**DIRECTIONS FOR THIS TASK:** Scan the entries below. Return every line that includes "tightlist".

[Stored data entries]
***

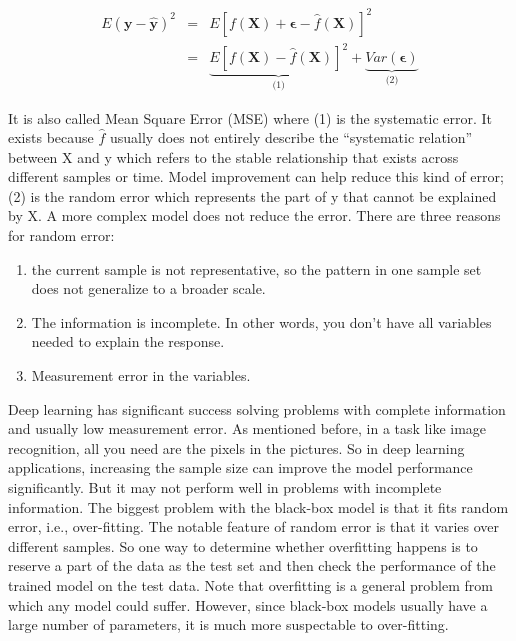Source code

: \documentclass[12pt,]{krantz}
\providecommand{\tightlist}{%
  \setlength{\itemsep}{0pt}\setlength{\parskip}{0pt}}
\begin{document}
\begin{equation}
\begin{array}{ccc}
E(\mathbf{y}-\hat{\mathbf{y}})^{2} & = & E[f(\mathbf{X})+ \symbf{\epsilon} - \hat{f}(\mathbf{X})]^{2}\\
 & = & \underset{\text{(1)}}{\underbrace{E[f(\mathbf{X})-\hat{f}(\mathbf{X})]^{2}}}+\underset{\text{(2)}}{\underbrace{Var(\symbf{\epsilon})}}
\end{array}
\label{eq:error}
\end{equation}

It is also called Mean Square Error (MSE) where (1) is the systematic error. It exists because \(\hat{f}\) usually does not entirely describe the ``systematic relation'' between X and y which refers to the stable relationship that exists across different samples or time. Model improvement can help reduce this kind of error; (2) is the random error which represents the part of y that cannot be explained by X. A more complex model does not reduce the error. There are three reasons for random error:

\begin{enumerate}
\def\labelenumi{\arabic{enumi}.}
\tightlist
\item
  the current sample is not representative, so the pattern in one sample set does not generalize to a broader scale.
\item
  The information is incomplete. In other words, you don't have all variables needed to explain the response.
\item
  Measurement error in the variables.
\end{enumerate}

Deep learning has significant success solving problems with complete information and usually low measurement error. As mentioned before, in a task like image recognition, all you need are the pixels in the pictures. So in deep learning applications, increasing the sample size can improve the model performance significantly. But it may not perform well in problems with incomplete information. The biggest problem with the black-box model is that it fits random error, i.e., over-fitting. The notable feature of random error is that it varies over different samples. So one way to determine whether overfitting happens is to reserve a part of the data as the test set and then check the performance of the trained model on the test data. Note that overfitting is a general problem from which any model could suffer. However, since black-box models usually have a large number of parameters, it is much more suspectable to over-fitting.
\end{document}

***

**RESPONSE:**
\providecommand{\tightlist}{%
\tightlist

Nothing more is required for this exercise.